Input material
----------

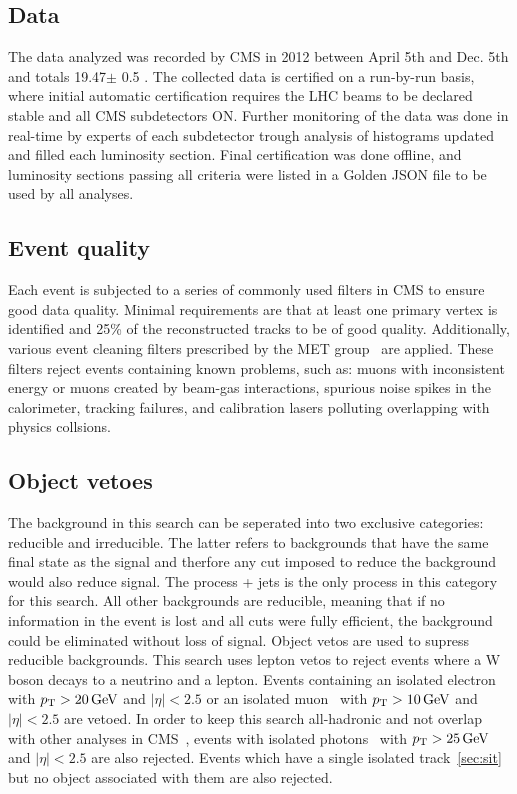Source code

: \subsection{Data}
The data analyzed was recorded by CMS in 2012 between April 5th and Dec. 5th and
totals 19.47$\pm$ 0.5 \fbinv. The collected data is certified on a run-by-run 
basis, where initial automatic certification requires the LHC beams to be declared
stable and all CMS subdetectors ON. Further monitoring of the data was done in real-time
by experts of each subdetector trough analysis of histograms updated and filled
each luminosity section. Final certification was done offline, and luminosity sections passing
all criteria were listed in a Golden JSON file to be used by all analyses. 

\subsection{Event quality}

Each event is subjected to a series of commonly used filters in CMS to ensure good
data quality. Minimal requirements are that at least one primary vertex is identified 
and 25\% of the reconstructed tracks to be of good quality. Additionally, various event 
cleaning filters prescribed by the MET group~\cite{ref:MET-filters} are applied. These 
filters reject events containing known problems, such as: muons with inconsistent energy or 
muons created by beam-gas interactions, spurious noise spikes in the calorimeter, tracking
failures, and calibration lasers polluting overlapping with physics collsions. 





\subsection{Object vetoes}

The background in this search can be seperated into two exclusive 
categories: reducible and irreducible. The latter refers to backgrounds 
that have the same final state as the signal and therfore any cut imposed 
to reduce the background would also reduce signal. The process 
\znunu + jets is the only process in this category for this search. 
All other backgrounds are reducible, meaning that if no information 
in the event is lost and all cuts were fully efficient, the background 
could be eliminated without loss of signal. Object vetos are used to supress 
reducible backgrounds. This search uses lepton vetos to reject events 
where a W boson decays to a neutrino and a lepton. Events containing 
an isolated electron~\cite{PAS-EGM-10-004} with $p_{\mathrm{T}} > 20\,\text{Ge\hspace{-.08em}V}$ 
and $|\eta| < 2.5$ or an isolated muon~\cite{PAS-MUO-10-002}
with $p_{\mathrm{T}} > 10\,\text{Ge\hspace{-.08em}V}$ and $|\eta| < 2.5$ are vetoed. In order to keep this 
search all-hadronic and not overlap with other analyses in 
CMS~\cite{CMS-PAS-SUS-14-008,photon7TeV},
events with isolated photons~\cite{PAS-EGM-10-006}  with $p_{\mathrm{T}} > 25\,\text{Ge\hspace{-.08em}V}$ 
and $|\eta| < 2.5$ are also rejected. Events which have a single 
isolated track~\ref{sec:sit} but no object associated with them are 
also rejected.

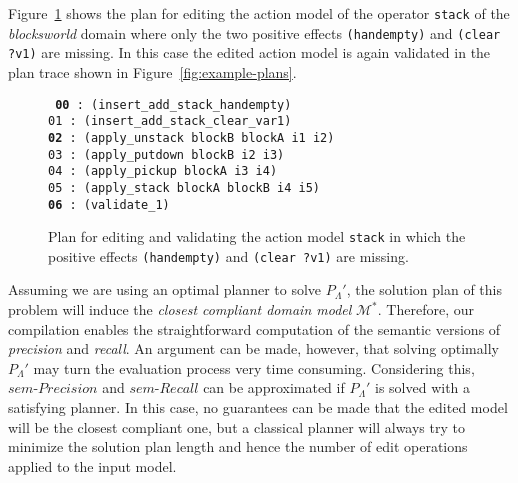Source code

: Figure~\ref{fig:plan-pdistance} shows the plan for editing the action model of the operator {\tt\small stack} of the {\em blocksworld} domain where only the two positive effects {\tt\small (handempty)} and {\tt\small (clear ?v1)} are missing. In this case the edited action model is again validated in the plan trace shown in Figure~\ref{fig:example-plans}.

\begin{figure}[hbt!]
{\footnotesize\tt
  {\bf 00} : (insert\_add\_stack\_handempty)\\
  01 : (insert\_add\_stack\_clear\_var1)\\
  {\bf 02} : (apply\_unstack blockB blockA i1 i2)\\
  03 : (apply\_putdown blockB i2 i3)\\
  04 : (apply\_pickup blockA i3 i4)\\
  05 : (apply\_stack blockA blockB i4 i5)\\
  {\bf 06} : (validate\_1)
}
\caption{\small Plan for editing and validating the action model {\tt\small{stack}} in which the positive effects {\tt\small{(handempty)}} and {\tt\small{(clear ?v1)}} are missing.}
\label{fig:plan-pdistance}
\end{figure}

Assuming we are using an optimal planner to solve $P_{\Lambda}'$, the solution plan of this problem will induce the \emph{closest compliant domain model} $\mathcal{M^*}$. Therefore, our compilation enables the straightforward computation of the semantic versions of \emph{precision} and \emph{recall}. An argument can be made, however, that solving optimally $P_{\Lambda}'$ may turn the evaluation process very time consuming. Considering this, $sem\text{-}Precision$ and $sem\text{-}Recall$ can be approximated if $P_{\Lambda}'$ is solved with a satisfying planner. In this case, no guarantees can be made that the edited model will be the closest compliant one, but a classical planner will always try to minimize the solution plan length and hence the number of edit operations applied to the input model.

----------

Problem details
From the entries above, restate word for word the lines from the line containing "by experts of" to the line containing "Each event is", both ends included, and nothing more.

Reply to the task
by experts of each subdetector trough analysis of histograms updated and filled
each luminosity section. Final certification was done offline, and luminosity sections passing
all criteria were listed in a Golden JSON file to be used by all analyses. 

\subsection{Event quality}

Each event is subjected to a series of commonly used filters in CMS to ensure good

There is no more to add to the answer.